By Megan Abbott
As far as noir goes, this is as close to the real thing as its possible to get, whilst seeing the genre from a slightly different perspective. After having read Hammet, Mosley, Ellroy and Chandler, I decided it was time to try something from a female perspective, so I bought this novel by Megan Abbott after I looked up female noir authors. I came across a feminist noir blog book review which recommended it which seemed as good a recommendation as any other, and hey presto.
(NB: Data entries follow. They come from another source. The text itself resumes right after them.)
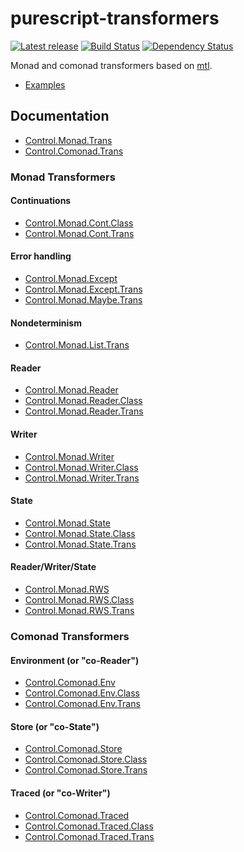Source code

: # purescript-transformers


[![Latest release](http://img.shields.io/bower/v/purescript-transformers.svg)](https://github.com/purescript/purescript-transformers/releases)
[![Build Status](https://travis-ci.org/purescript/purescript-transformers.svg?branch=master)](https://travis-ci.org/purescript/purescript-transformers)
[![Dependency Status](https://www.versioneye.com/user/projects/55848c19363861001b00018a/badge.svg?style=flat)](https://www.versioneye.com/user/projects/55848c19363861001b00018a)

Monad and comonad transformers based on [mtl](http://hackage.haskell.org/package/mtl).

- [Examples](test/Example/)

## Documentation

- [Control.Monad.Trans](docs/Control/Monad/Trans.md)
- [Control.Comonad.Trans](docs/Control/Comonad/Trans.md)

### Monad Transformers

#### Continuations

- [Control.Monad.Cont.Class](docs/Control/Monad/Cont/Class.md)
- [Control.Monad.Cont.Trans](docs/Control/Monad/Cont/Trans.md)

#### Error handling

- [Control.Monad.Except](docs/Control/Monad/Except.md)
- [Control.Monad.Except.Trans](docs/Control/Monad/Except/Trans.md)
- [Control.Monad.Maybe.Trans](docs/Control/Monad/Maybe/Trans.md)

#### Nondeterminism

- [Control.Monad.List.Trans](docs/Control/Monad/List/Trans.md)

#### Reader

- [Control.Monad.Reader](docs/Control/Monad/Reader.md)
- [Control.Monad.Reader.Class](docs/Control/Monad/Reader/Class.md)
- [Control.Monad.Reader.Trans](docs/Control/Monad/Reader/Trans.md)

#### Writer

- [Control.Monad.Writer](docs/Control/Monad/Writer.md)
- [Control.Monad.Writer.Class](docs/Control/Monad/Writer/Class.md)
- [Control.Monad.Writer.Trans](docs/Control/Monad/Writer/Trans.md)

#### State

- [Control.Monad.State](docs/Control/Monad/State.md)
- [Control.Monad.State.Class](docs/Control/Monad/State/Class.md)
- [Control.Monad.State.Trans](docs/Control/Monad/State/Trans.md)

#### Reader/Writer/State

- [Control.Monad.RWS](docs/Control/Monad/RWS.md)
- [Control.Monad.RWS.Class](docs/Control/Monad/RWS/Class.md)
- [Control.Monad.RWS.Trans](docs/Control/Monad/RWS/Trans.md)

### Comonad Transformers

#### Environment (or "co-Reader")

- [Control.Comonad.Env](docs/Control/Comonad/Env.md)
- [Control.Comonad.Env.Class](docs/Control/Comonad/Env/Class.md)
- [Control.Comonad.Env.Trans](docs/Control/Comonad/Env/Trans.md)

#### Store (or "co-State")

- [Control.Comonad.Store](docs/Control/Comonad/Store.md)
- [Control.Comonad.Store.Class](docs/Control/Comonad/Store/Class.md)
- [Control.Comonad.Store.Trans](docs/Control/Comonad/Store/Trans.md)

#### Traced (or "co-Writer")

- [Control.Comonad.Traced](docs/Control/Comonad/Traced.md)
- [Control.Comonad.Traced.Class](docs/Control/Comonad/Traced/Class.md)
- [Control.Comonad.Traced.Trans](docs/Control/Comonad/Traced/Trans.md)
241 pages long, the story starts off with no great fanfare and within 26 pages I knew what was going to happen every step of the way. Its a short book though so I kept with it and I am glad I did, because the out come may be obvious, but the journey to get to there was so well described that I got caught up in the characters and I think this may be the key to understanding the difference between Abbott and the afore mentioned male authors. I've noticed that Barbara Vine's stories always revolve around well defined characters and the thoughts, feelings and emotional states they move through as their story evolves. Abbott's story does the same, so much so that this is in fact not really a mystery story at all, but more an exploration of the mind of the main character as she fights to save her brother against the dangerous woman he has fallen for.
If I have any criticism of the story, it is that Abbott pulled her punches when it came to the sexual aspects of the story. Subtle insinuation seemed some what tame when the subject was undergoing a significant sexual awakening. Not least given how much this impacted on the character's subsequent actions.